Nino Mier Gallery is pleased to present discodisco, the gallery’s third solo exhibition with Frankfurt born and Brooklyn based artist Marin Majić. Expanding upon the visual and conceptual language as shown in his 2023 solo exhibition Nocturnes, discodisco premieres intimately scaled paintings depicting discotheques and primitive landscapes.
The disco era roughly began in 1967 and was most popular from the decade of 1970 through 1980. At nightclubs throughout the world, the youth came together to dance and engage in subculture, in effort to try and escape the time of political upheaval from the Vietnam war. This sentiment of heedlessness and anxiety towards news headlines and daily turmoil, and cataclysmic gravitation toward living in the moment becomes a throughline in the real and sublime narratives within Marin Majić’s work. While the nightclubs and dancefloors in discodisco are more contemporized with CDJs and visual lighting effects, the feeling of enjoyment and pleasure amidst imminent catastrophe as witnessed in the abruptly ended disco era becomes paralleled in Majic’s painted worlds. The dancers, prehistoric individuals, animals, and lobbies shown throughout the exhibition seem to dance on the volcano, ambivalent to the life-changing events yet to transpire, but enthusiastic in each person, being, or setting’s delightful free will in the moment.
To achieve the scratchy yet soft chiaroscuro nature of the works in discodisco, Majić mixes oil color with marble dust, wax, and turpentine, further feeding into the alchemical and surreal scenes he produces. With the marble dust, Majić sculpts away at the surface to create pockets of light, color, and texture. Works like Gravity use this technique both formally and conceptually through the cloisonne-like detailing of each individual pane of the central disco ball, capturing the reality of the object while imposing otherworldly light sources emanating within and beyond its confines.
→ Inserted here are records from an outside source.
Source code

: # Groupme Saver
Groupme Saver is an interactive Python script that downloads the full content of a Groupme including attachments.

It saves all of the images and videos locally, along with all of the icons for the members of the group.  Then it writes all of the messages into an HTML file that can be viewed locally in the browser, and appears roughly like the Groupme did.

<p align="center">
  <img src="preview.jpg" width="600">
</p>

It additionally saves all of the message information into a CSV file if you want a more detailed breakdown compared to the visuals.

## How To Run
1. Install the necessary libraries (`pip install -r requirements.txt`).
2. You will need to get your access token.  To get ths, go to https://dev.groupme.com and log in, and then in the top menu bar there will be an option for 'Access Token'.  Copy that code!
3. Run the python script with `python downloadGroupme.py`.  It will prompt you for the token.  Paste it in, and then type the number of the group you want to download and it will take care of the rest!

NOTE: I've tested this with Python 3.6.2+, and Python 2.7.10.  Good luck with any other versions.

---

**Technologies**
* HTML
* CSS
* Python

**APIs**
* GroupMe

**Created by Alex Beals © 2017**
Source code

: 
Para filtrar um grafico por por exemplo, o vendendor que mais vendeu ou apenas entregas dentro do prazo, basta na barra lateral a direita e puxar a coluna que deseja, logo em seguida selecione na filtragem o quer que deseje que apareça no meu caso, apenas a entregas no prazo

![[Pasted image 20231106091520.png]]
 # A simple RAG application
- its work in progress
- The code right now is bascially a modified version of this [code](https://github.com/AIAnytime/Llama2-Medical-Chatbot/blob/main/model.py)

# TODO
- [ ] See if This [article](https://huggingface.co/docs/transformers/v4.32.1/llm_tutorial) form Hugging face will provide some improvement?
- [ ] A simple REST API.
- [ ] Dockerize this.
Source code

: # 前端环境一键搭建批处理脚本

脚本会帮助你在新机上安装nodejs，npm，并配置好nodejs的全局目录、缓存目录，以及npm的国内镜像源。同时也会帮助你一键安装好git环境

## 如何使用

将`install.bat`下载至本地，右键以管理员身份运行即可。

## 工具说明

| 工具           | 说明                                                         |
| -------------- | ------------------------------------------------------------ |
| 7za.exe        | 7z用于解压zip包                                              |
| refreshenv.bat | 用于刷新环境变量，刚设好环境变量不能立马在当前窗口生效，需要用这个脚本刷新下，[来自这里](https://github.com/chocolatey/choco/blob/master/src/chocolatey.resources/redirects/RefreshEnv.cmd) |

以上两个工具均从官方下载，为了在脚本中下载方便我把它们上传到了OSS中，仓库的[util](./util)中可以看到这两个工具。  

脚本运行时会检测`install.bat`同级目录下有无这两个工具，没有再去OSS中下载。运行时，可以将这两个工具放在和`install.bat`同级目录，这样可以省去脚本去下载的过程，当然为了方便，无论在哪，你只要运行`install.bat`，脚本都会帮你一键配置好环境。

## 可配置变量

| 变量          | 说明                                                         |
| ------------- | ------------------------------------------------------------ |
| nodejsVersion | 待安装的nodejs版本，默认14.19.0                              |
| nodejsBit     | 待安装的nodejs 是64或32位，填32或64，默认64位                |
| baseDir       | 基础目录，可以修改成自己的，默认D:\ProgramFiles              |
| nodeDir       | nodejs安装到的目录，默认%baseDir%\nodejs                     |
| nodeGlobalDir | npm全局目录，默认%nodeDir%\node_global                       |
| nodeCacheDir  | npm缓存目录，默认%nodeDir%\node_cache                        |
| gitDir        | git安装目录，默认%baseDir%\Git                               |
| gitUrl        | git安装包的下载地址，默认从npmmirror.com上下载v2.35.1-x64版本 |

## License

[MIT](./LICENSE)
Majić depicts these notions with dry and bizarre placements of objects and symbols throughout the paintings, typically in doubles or pairs, creating portals in each work that become replicated and expanded upon in others. This rhizomatic logic of time and space becomes apparent through minor details in interiors and settings, like in Burning yearning, where a suited figure, seated in a room with panoramic windows, sips from a brandy glass, looking out in awe at a sunset akin to a hydrogen bomb. The radiant sunglow in Burning yearning becomes microcosmically doubled in the otherworldly Soft in the middle, wherein a monkey guardedly hugs his baby in a cavernous modern box like structure, gazing not at the glaring dawn behind him, but at the remnants of martinis with lemon twists ahead. In both works, the slyly inserted objects in the former work, which normally signify extravagance, life, and celebration lean more towards their opposites in the latter work.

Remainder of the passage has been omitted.